▶ _Task details_
Every line from the one with "While B-Rep is" to the one with "of Brainloop Secure", including those two, is to be copied exactly; all other lines of the entries below are left out.

▶ _Exercise inputs_
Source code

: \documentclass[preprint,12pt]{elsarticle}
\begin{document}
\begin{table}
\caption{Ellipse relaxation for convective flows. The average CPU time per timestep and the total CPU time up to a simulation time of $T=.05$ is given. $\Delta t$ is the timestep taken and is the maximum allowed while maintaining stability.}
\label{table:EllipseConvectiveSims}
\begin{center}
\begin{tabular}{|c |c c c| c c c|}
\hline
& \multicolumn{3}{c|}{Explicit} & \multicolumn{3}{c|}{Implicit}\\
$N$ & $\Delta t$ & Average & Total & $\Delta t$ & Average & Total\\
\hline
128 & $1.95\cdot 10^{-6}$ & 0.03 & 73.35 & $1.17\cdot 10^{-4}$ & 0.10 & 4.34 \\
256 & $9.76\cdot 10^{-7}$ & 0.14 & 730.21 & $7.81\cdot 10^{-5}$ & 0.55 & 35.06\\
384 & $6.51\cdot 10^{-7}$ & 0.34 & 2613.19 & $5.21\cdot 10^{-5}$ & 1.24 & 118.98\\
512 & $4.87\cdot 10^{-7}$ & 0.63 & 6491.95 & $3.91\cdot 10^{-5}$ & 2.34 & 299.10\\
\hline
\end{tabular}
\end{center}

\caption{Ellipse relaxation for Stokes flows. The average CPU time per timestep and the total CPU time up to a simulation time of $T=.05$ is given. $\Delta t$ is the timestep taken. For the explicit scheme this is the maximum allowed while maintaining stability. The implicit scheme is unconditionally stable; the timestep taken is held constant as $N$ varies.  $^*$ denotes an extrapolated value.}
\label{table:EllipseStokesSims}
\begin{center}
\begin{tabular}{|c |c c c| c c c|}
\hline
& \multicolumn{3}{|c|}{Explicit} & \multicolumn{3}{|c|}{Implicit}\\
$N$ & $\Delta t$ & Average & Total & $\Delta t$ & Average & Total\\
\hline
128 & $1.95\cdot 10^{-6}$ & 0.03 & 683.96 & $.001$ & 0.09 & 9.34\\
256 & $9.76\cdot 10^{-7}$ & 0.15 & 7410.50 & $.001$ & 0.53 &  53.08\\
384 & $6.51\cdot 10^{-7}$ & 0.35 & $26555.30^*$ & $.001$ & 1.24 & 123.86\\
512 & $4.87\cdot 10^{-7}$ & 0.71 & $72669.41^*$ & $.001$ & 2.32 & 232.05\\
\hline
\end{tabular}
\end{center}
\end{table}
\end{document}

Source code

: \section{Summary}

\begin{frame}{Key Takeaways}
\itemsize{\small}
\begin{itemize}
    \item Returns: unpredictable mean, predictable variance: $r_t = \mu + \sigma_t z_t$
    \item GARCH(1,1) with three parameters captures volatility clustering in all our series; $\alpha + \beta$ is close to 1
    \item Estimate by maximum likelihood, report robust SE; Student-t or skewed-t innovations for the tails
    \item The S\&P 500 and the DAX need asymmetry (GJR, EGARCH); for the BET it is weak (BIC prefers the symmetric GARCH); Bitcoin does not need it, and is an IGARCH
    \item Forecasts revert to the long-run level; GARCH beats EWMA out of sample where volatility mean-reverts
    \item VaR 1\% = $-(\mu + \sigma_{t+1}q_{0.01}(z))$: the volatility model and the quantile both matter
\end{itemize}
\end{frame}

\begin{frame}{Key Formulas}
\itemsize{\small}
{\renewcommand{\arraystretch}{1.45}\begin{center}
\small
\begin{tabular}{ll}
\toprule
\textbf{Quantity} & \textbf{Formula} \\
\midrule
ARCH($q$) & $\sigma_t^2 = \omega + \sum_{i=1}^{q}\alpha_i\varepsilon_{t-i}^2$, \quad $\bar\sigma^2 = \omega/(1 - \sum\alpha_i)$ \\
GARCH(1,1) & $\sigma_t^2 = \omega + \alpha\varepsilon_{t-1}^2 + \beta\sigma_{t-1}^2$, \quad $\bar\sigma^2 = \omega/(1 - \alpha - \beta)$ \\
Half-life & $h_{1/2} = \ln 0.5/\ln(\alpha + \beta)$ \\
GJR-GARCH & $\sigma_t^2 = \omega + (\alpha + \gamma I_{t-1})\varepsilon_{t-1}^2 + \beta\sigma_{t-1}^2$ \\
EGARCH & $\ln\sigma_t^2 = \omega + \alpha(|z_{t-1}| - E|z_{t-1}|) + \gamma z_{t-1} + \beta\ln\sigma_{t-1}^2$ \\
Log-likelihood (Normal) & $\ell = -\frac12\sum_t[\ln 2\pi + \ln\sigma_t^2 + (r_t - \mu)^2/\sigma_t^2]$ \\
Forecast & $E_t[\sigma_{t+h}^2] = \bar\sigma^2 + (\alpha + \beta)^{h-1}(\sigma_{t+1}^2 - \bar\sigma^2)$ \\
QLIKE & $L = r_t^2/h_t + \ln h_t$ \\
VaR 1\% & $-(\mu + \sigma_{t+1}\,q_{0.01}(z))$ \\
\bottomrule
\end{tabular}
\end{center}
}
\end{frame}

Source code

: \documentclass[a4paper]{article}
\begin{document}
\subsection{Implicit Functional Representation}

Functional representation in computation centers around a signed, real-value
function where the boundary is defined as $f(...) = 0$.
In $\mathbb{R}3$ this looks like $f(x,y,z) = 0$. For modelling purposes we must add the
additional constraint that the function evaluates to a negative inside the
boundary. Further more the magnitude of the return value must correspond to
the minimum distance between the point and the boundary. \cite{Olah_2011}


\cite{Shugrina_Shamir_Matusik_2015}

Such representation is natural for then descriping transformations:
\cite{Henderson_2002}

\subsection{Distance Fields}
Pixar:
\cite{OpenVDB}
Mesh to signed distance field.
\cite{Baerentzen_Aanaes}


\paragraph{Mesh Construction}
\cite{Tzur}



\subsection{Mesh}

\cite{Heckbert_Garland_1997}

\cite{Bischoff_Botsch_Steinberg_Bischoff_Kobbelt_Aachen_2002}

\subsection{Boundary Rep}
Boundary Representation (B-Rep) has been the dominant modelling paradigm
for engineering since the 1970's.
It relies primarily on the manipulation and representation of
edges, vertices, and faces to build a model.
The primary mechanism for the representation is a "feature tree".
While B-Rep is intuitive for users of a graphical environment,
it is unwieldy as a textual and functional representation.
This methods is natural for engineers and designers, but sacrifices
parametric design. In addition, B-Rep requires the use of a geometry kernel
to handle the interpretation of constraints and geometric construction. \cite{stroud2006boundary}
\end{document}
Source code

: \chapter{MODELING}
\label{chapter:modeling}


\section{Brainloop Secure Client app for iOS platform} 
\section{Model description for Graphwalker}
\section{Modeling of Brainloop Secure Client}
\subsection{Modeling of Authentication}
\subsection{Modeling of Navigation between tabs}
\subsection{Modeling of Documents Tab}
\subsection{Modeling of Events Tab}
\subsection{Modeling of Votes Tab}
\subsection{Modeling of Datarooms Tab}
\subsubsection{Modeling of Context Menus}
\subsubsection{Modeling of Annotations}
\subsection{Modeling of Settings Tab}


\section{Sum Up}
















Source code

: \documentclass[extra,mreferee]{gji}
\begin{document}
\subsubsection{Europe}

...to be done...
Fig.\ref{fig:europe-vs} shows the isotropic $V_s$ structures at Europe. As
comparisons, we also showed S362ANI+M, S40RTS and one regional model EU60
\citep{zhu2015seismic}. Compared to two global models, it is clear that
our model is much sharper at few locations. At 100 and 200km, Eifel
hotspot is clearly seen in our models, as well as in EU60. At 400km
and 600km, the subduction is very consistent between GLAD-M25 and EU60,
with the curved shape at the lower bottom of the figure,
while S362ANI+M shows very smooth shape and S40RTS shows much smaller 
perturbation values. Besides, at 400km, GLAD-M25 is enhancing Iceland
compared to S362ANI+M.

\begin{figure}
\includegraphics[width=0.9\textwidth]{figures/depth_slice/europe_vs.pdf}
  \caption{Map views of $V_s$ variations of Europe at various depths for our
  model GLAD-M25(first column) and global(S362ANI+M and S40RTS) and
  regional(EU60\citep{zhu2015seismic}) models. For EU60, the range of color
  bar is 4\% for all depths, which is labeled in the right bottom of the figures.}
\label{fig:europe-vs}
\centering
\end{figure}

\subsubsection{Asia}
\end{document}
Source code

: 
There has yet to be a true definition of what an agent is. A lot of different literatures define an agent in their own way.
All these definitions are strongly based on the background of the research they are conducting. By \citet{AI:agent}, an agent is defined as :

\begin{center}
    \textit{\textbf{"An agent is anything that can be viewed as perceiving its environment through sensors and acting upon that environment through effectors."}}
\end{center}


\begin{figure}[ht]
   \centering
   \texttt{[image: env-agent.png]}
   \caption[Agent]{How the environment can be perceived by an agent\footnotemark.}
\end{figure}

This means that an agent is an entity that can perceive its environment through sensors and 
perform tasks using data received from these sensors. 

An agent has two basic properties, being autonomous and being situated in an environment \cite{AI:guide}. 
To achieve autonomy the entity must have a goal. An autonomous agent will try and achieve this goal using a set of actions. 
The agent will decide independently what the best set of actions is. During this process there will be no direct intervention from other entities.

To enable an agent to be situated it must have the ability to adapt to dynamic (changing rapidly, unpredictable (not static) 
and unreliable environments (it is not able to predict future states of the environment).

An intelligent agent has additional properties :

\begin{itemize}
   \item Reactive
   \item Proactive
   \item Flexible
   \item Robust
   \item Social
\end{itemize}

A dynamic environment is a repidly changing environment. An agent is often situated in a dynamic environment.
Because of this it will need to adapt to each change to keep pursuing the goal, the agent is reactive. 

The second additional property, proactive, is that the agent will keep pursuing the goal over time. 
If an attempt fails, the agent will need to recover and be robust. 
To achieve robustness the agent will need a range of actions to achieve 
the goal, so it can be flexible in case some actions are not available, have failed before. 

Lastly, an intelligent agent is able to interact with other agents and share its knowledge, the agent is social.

▶ _Completed task_
While B-Rep is intuitive for users of a graphical environment,
it is unwieldy as a textual and functional representation.
This methods is natural for engineers and designers, but sacrifices
parametric design. In addition, B-Rep requires the use of a geometry kernel
to handle the interpretation of constraints and geometric construction. \cite{stroud2006boundary}
\end{document}
Source code

: \chapter{MODELING}
\label{chapter:modeling}


\section{Brainloop Secure Client app for iOS platform} 
\section{Model description for Graphwalker}
\section{Modeling of Brainloop Secure Client}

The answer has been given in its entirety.